(Beginning of SUPPLIED DATA)

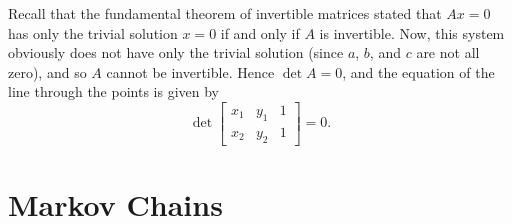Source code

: \documentclass[10pt, a4paper]{amsart}
\theoremstyle{definition}
\theoremstyle{remark}
\begin{document}
Recall that the fundamental theorem of invertible matrices stated that $ Ax = 0 $ has only the trivial solution $ x = 0 $
if and only if $ A $ is invertible. Now, this system obviously does not have only the trivial solution (since $ a $, $ b $,
and $ c $ are not all zero), and so $ A $ cannot be invertible. Hence $ \det A = 0 $, and the equation
of the line through the points is given by
\begin{displaymath}
  \det \begin{bmatrix} x_1 & y_1 & 1 \\ x_2 & y_2 & 1 \end{bmatrix} = 0.
\end{displaymath}

\section{Markov Chains}
\end{document}
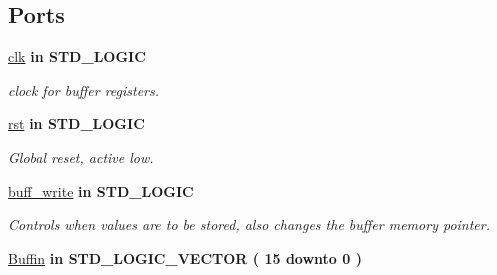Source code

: \subsection*{Ports}
 \begin{DoxyCompactItemize}
\item 
\hypertarget{classADC__buffer_a8120037e0ee47c35ba2d79242209c72e}{\hyperlink{classADC__buffer_a8120037e0ee47c35ba2d79242209c72e}{clk}  {\bfseries {\bfseries \textcolor{vhdlkeyword}{in}\textcolor{vhdlchar}{ }}} {\bfseries \textcolor{comment}{S\-T\-D\-\_\-\-L\-O\-G\-I\-C}\textcolor{vhdlchar}{ }} }\label{classADC__buffer_a8120037e0ee47c35ba2d79242209c72e}

\begin{DoxyCompactList}\small\item\em clock for buffer registers. \end{DoxyCompactList}\item 
\hypertarget{classADC__buffer_aa7b7040844189161771c36cf6bbf172c}{\hyperlink{classADC__buffer_aa7b7040844189161771c36cf6bbf172c}{rst}  {\bfseries {\bfseries \textcolor{vhdlkeyword}{in}\textcolor{vhdlchar}{ }}} {\bfseries \textcolor{comment}{S\-T\-D\-\_\-\-L\-O\-G\-I\-C}\textcolor{vhdlchar}{ }} }\label{classADC__buffer_aa7b7040844189161771c36cf6bbf172c}

\begin{DoxyCompactList}\small\item\em Global reset, active low. \end{DoxyCompactList}\item 
\hypertarget{classADC__buffer_a06ea925ba19422158afb079d09e4a231}{\hyperlink{classADC__buffer_a06ea925ba19422158afb079d09e4a231}{buff\-\_\-write}  {\bfseries {\bfseries \textcolor{vhdlkeyword}{in}\textcolor{vhdlchar}{ }}} {\bfseries \textcolor{comment}{S\-T\-D\-\_\-\-L\-O\-G\-I\-C}\textcolor{vhdlchar}{ }} }\label{classADC__buffer_a06ea925ba19422158afb079d09e4a231}

\begin{DoxyCompactList}\small\item\em Controls when values are to be stored, also changes the buffer memory pointer. \end{DoxyCompactList}\item 
\hypertarget{classADC__buffer_a0edd6254bf58107fb2411cc4cab05201}{\hyperlink{classADC__buffer_a0edd6254bf58107fb2411cc4cab05201}{Buffin}  {\bfseries {\bfseries \textcolor{vhdlkeyword}{in}\textcolor{vhdlchar}{ }}} {\bfseries \textcolor{comment}{S\-T\-D\-\_\-\-L\-O\-G\-I\-C\-\_\-\-V\-E\-C\-T\-O\-R}\textcolor{vhdlchar}{ }\textcolor{vhdlchar}{(}\textcolor{vhdlchar}{ }\textcolor{vhdlchar}{ } \textcolor{vhdldigit}{15} \textcolor{vhdlchar}{ }\textcolor{vhdlchar}{ }\textcolor{vhdlchar}{ }\textcolor{vhdlkeyword}{downto}\textcolor{vhdlchar}{ }\textcolor{vhdlchar}{ }\textcolor{vhdlchar}{ } \textcolor{vhdldigit}{0} \textcolor{vhdlchar}{ }\textcolor{vhdlchar}{)}\textcolor{vhdlchar}{ }} }\label{classADC__buffer_a0edd6254bf58107fb2411cc4cab05201}


\end{DoxyCompactItemize}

(End of SUPPLIED DATA)

## WHAT YOU HAVE TO DO:
Write out, exactly and with no pictures, the lines of the data from the first through the line containing "and $ c $ are".

## RESPONSE BOX:
Source code

: \documentclass[10pt, a4paper]{amsart}
\theoremstyle{definition}
\theoremstyle{remark}
\begin{document}
Recall that the fundamental theorem of invertible matrices stated that $ Ax = 0 $ has only the trivial solution $ x = 0 $
if and only if $ A $ is invertible. Now, this system obviously does not have only the trivial solution (since $ a $, $ b $,
and $ c $ are not all zero), and so $ A $ cannot be invertible. Hence $ \det A = 0 $, and the equation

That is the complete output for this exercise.